Pelo exposto, não-configurada a
ilegalidade ou abusividade do ato judicial, denego a segurança, revogando,
pois, a liminar, de forma a restaurar os efeitos da decisão que determinou a
expedição de ofícios a cartório de registro de imóveis, com fim de bloquear a
venda de bem imóvel registrado em nome da impetrante. Custas, pela impetrante.
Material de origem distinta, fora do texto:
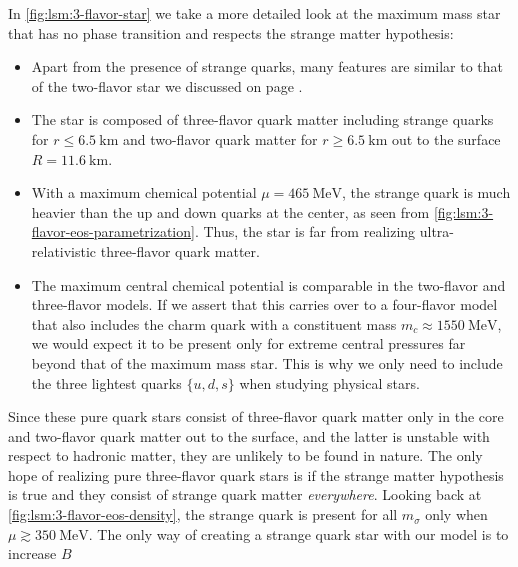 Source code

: In \cref{fig:lsm:3-flavor-star} we take a more detailed look at the maximum mass star that has no phase transition and respects the strange matter hypothesis:
\begin{itemize}
\item Apart from the presence of strange quarks, many features are similar to that of the two-flavor star we discussed on page \pageref{list:lsm:2-flavor-star-discussion}.
\item The star is composed of three-flavor quark matter including strange quarks for $r \leq \SI{6.5}{\kilo\meter}$
      and two-flavor quark matter for $r \geq \SI{6.5}{\kilo\meter}$ out to the surface $R=\SI{11.6}{\kilo\meter}$.
\item With a maximum chemical potential $\mu=\SI{465}{\mega\electronvolt}$, the strange quark is much heavier than the up and down quarks at the center, as seen from \cref{fig:lsm:3-flavor-eos-parametrization}.
      Thus, the star is far from realizing ultra-relativistic three-flavor quark matter.
\item The maximum central chemical potential is comparable in the two-flavor and three-flavor models.
      If we assert that this carries over to a four-flavor model that also includes the charm quark with a constituent mass $m_c \approx \SI{1550}{\mega\electronvolt}$,
      we would expect it to be present only for extreme central pressures far beyond that of the maximum mass star.
      This is why we only need to include the three lightest quarks $\{u,d,s\}$ when studying physical stars.
\end{itemize}
Since these pure quark stars consist of three-flavor quark matter only in the core
and two-flavor quark matter out to the surface,
and the latter is unstable with respect to hadronic matter,
they are unlikely to be found in nature.
The only hope of realizing pure three-flavor quark stars is
if the strange matter hypothesis is true and they consist of strange quark matter \emph{everywhere}.
Looking back at \cref{fig:lsm:3-flavor-eos-density}, the strange quark is present for all $m_\sigma$ only when $\mu \gtrsim \SI{350}{\mega\electronvolt}$.
The only way of creating a strange quark star with our model is to increase $B$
Sem condenação em honorários, nos termos da súmula n. 105 do Superior Tribunal
de Justiça.
O SR. DES. NEPOMUCENO SILVA:
Sr. Presidente.
O insitituto da despersonalização da
pessoa jurídica é excepcionalíssimo, exigindo para sua aplicação situações
especiais. Esta é uma delas.
Quanto ao mais, também, estou como a
eminente Relatora, denegando a segurança.
O SR. DES. CLÁUDIO COSTA:
Sr. Presidente.
Tive o cuidado de examinar as peças
do mandado de segurança e não obstante seja avesso à paralisação da
despersonalização da pessoa jurídica, no caso concreto, tendo em vista o
disposto no art. 50 do Código Civil e o princípio da boa-fé, que hoje preside
todas as disposições contidas no aludido Código Civil, não tenho como deixar de
acompanhar a em. Relatora, porque vejo, no caso, caracterizado, no mínimo, um
desvio de finalidade ao se integralizar ao capital da sociedade o imóvel que
está sendo questionado nestes autos.
Acompanho, portanto, a em. Relatora e
denego a segurança.
O SR. DES. DORIVAL GUIMARÃES PEREIRA:
Também tive a oportunidade de
examinar as peças dos autos que me foram encaminhadas, fiz, evidentemente, um
exame até mesmo profundo das questões aventadas e entendi que, realmente, o ato
judicial atacado através desse remédio heróico, não contém nenhuma ilegalidade,
não se ensejando, pois, que se dê acolhimento à postulação nele contida, razão
pela qual acompanho a eminente Relatora, subscrevendo por inteiro os argumentos
contidos em seu voto, e, em conseqüência, denego a segurança.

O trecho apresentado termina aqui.